From the material below, give the number of lines that hold the string "this" and nothing further.

§ **Information provided**:
****************
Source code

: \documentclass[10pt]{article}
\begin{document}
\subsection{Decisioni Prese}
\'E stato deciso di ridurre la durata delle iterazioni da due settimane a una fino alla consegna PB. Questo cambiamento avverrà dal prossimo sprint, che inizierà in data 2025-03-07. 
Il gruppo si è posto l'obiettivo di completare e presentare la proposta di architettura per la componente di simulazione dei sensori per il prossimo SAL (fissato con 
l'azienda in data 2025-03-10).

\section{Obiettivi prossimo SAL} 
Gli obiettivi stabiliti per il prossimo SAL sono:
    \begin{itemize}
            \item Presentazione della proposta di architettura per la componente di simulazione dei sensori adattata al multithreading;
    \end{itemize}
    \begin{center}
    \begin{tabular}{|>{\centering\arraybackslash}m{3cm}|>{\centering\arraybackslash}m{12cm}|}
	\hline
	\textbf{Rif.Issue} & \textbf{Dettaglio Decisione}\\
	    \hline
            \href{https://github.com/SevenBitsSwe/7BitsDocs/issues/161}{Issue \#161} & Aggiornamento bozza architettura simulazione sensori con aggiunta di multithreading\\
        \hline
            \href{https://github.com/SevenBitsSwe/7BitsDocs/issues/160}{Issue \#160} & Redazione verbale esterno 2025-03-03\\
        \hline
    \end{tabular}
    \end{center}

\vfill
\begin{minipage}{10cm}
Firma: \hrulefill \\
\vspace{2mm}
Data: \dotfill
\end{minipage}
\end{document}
****************
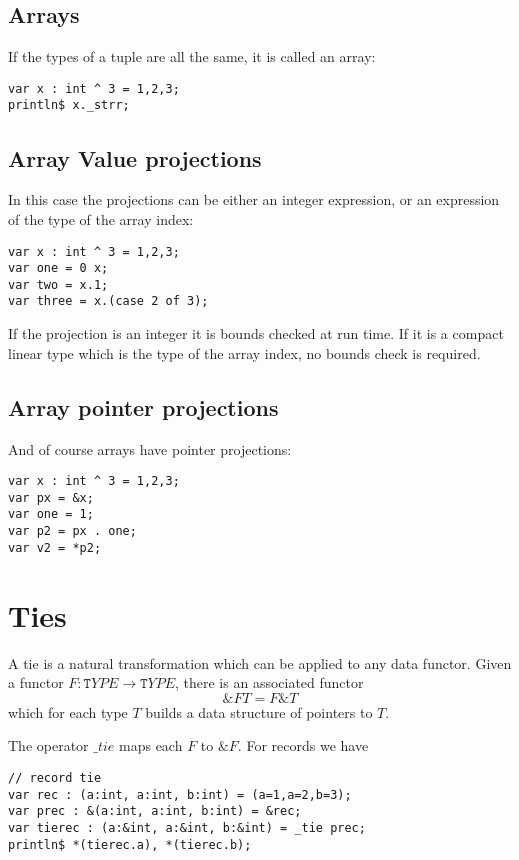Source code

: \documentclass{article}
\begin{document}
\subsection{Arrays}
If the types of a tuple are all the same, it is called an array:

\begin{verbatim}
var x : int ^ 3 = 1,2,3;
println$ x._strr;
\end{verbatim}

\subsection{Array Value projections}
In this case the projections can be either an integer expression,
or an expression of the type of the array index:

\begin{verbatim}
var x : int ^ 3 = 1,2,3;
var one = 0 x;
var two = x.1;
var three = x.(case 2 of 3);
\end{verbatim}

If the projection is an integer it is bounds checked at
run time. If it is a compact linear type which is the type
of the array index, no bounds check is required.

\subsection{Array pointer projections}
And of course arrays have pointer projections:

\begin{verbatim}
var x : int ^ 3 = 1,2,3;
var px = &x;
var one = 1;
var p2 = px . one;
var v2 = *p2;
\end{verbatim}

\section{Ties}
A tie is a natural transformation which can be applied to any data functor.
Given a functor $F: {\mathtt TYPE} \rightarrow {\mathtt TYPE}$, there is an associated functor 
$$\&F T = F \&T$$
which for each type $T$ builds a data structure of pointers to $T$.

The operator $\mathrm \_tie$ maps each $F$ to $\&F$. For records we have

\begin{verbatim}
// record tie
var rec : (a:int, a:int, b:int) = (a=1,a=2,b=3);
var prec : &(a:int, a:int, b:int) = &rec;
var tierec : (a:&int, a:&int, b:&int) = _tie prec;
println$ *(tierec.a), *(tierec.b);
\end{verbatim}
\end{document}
****************
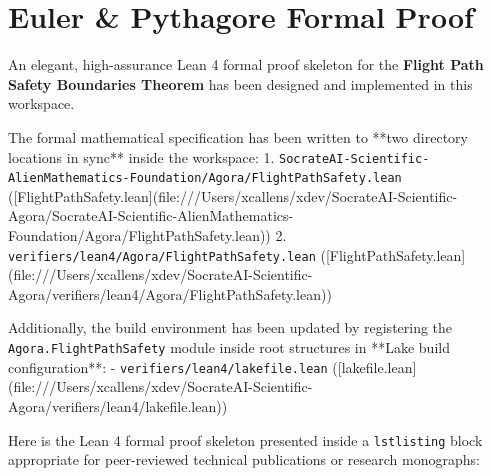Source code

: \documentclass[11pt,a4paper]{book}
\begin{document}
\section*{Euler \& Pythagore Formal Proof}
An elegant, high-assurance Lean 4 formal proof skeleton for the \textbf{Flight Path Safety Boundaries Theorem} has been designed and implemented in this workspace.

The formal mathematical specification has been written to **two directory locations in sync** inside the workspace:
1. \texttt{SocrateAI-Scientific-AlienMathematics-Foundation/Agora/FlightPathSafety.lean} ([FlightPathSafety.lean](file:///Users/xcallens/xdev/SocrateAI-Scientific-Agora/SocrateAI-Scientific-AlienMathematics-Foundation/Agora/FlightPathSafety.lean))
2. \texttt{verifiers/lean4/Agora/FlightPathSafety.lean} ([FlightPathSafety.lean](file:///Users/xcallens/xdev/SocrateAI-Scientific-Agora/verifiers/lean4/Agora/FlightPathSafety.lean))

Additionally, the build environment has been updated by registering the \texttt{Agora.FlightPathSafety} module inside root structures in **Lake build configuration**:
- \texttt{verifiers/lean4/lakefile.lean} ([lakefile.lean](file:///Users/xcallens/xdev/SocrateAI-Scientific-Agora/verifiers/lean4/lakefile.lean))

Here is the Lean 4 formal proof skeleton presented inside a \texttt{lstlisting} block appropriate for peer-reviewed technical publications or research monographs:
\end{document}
****************
§ **Reply to the task**:
2